筆者と年金運用の世界との関わりは、10年前に遡る。米国最大の年金基金カルパース(カリフォルニア州職員共済年金基金)のCEOを勤めた米国人のボスの元で、6年間働いた時である。この人物が、今やNY証券取引所に上場されているETFのなかで、S&P500に連動する株価指数連動型ETFを抜き運用残高でトップになった、金ETFの発案者だったからだ。
この金ETFを通じ、大量の欧米年金マネーが金市場に流れ、現在の金高騰の主要要因の一つになっている。
この事実が、最近、日本の年金関係者にも知られることとなり、最近の筆者のセミナー講演も、半分以上が年金関係者の勉強会になっているほどだ。
グロ―バル・ペンション・シンポジウムなる年金基金セミナーで、「年金運用におけるβ(ベータ)分散」というテーマのパネルディスカッションに担ぎ出されたこともある。パネリストは年金運用執行理事さんたちであった。
当該業界内での交際範囲も広がるにつれ、日本の年金運用の実態についても思い知らされていた。その矢先でのAIJ問題。筆者には、驚きとは映らなかった。
要は、「サラリーマン運用」なのだ、日本の年金運用は。
勉強会で真っ先に出る質問は、「よそさんはどうなんでしょうか」。
勉強会開催の真の目的は、運用対象に金を加える準備ではなく、他社が先行して金投資を始め、運用パフォーマンスが改善した場合、当社でも「検討を始めていた」ことを、書類ファイルに残しておくためなのだ。
「金」というようなシングル・アセットで、しかもエキゾチックなアセットをポートフォリオに加えることは、サラリーマン機関投資家にとっては冒険である。しかし、欧米でトレンドになっているとなると無視できない。そこで彼らが一番嫌うのは、自らがパイオニアとなり、フライングの結果となることだ。上司にどれだけお灸をすえられることか。しかし、もし、大手の一社が始めるいなや、「なぜうちはやらんのだ」とばかりに、またまた上司から叱咤されるも必至。そのときに「当該案件に関して準備作業を既に進めている」と言えるか言えないか。これが重要なのだ。特に、今回問題になっている中小の年金基金の場合、担当の年金理事のポストは、人事・財務など管理部門の「あがり」のポジションと看做される場合が頻繁に見られる。あと2年つつがなく働けば、無事定年を迎える人達である。なんとか、自分の任期の2年間はJGB(日本国債)で凌ぎ、後任にバトンタッチしたい。筆者に言わせれば、金よりJGB大量保有のほうが、はるかにヤバそうに思われるのだが。(いずれとても悲惨な2年間の任期を担当することになる人がいるように思える。)個人的知り合いの年金理事からは、「俺が任期の2年間は放っておいてくれ」と懇願されたこともある。

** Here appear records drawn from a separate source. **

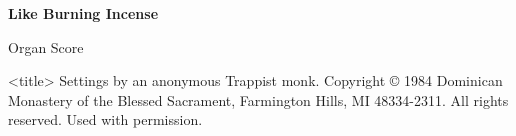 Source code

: \documentclass{lbi_organ_bind}
\begin{document}
\thispagestyle{empty}

\begin{center}
    \null\vfill
    \huge\bfseries
    Like Burning Incense

    \normalfont\huge
    \vspace{2\baselineskip}Organ Score

    \vspace{1\baselineskip}<title>
    \vfill\vfill\vfill
    \small
    Settings by an anonymous Trappist monk. Copyright © 1984 Dominican Monastery of the Blessed Sacrament, Farmington Hills, MI 48334-2311. All rights reserved. Used with permission.
\end{center}

\newpage



\newpage\null\newpage


\end{document}
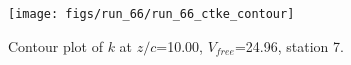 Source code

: \begin{figure}[H]
\centering
\texttt{[image: figs/run\_66/run\_66\_ctke\_contour]}
\caption{Contour plot of $k$ at $z/c$=10.00, $V_{free}$=24.96, station 7.}
\label{fig:run_66_ctke_contour}
\end{figure}


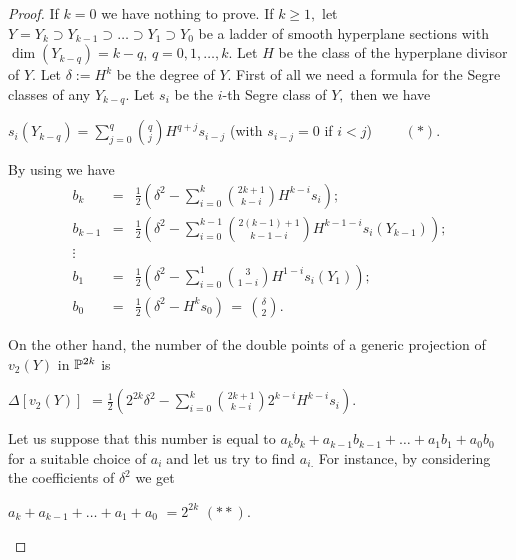 \documentclass{amsart}
\theoremstyle{definition}
\begin{document}
\begin{proof}
If $k=0$ we have nothing to prove. If $k\geq 1,$ let $Y=Y_{k}\supset
Y_{k-1}\supset \dots\supset Y_{1}\supset Y_{0}$ be a ladder of
smooth hyperplane sections with $\dim (Y_{k-q})=k-q$,
$q=0,1,\dots,k$. Let $H$ be the class of the hyperplane divisor of
$Y$. Let $\delta :=H^{k}$ be the degree of $Y$. First of all we need
a formula for the Segre classes of any $Y_{k-q}$. Let $s_{i}$ be the
$i$-th Segre class of $Y,$ then we have

\begin{center}
$s_{i}(Y_{k-q})=\sum\limits_{j=0}^{q}\binom{q}{j}H^{q+j}s_{i-j}$ (with $s_{i-j}=0$ if $i<j$) $\qquad (*).$
\end{center}

By using \cite[Theorem 3.4]{ps} we have
$$
\begin{array}{lcl}

b_{k} & = & \frac{1}{2}\left( \delta ^{2}-\sum\limits_{i=0}^{k}\binom{2k+1}{k-i}H^{k-i}s_{i}\right) ;\\

b_{k-1} & = & \frac{1}{2}\left( \delta ^{2}-\sum\limits_{i=0}^{k-1}\binom{2(k-1)+1}{k-1-i}H^{k-1-i}s_{i}(Y_{k-1})\right) ;\\

\vdots & & \\

b_{1} & = & \frac{1}{2}\left( \delta ^{2}-\sum\limits_{i=0}^{1}\binom{3}{1-i}H^{1-i}s_{i}(Y_{1})\right) ;\\

b_{0} & = & \frac{1}{2}\left( \delta ^{2}-H^{k}s_{0}\right)\, =\,
\binom{\delta}{2} .
\end{array}
$$

On the other hand, the number of the double points of a generic
projection of $v_{2}(Y)$ in $\Bbb{P}^{2k}$ is

\begin{center}
$\Delta [v_{2}(Y)]$ $=\frac{1}{2}\left( 2^{2k}\delta
^{2}-\sum\limits_{i=0}^{k}\binom{2k+1}{k-i}2^{k-i}H^{k-i}s_{i}\right) .\;$
\end{center}

Let us suppose that this number is equal to
$a_{k}b_{k}+a_{k-1}b_{k-1}+\dots+a_{1}b_{1}+a_{0}b_{0}$ for a
suitable choice of $a_{i}\;$and let us try to find $a_{i.}$ For
instance, by considering the coefficients of $\delta ^{2}$ we get

\begin{center}
$a_{k}+a_{k-1}+\dots+a_{1}+a_{0}$ $=2^{2k}$ \qquad $(**).$
\end{center}


\end{proof}
\end{document}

とにかく自分で責任を取りたがらないから、スケープゴ―ト探しには極めて熱心である。
年金理事に天下りを採用する場合が、その典型であろう。
更に、年金コンサルという会社が便利に使われる。プロの立場から年金運用のアドバイスをするわけだが、ここに高いフィ―を払うのも、本音は運用が他社より劣った場合のスケープゴ―トに使えるからだ。
筆者のような「色がついていない」専門家が招聘されるのも、もし、金での運用を開始して、金価格が下がった場合のスケープゴ―トなのかも、と感じることもある。
だから、件のAIJに、多くの中小年金が飛びついたのも合点がゆく。おそらく、AIJのセールスの殺し文句は「これだけ他社さん、否、他社様から契約をいただいています。」しかも、中には大手の名前も混じる。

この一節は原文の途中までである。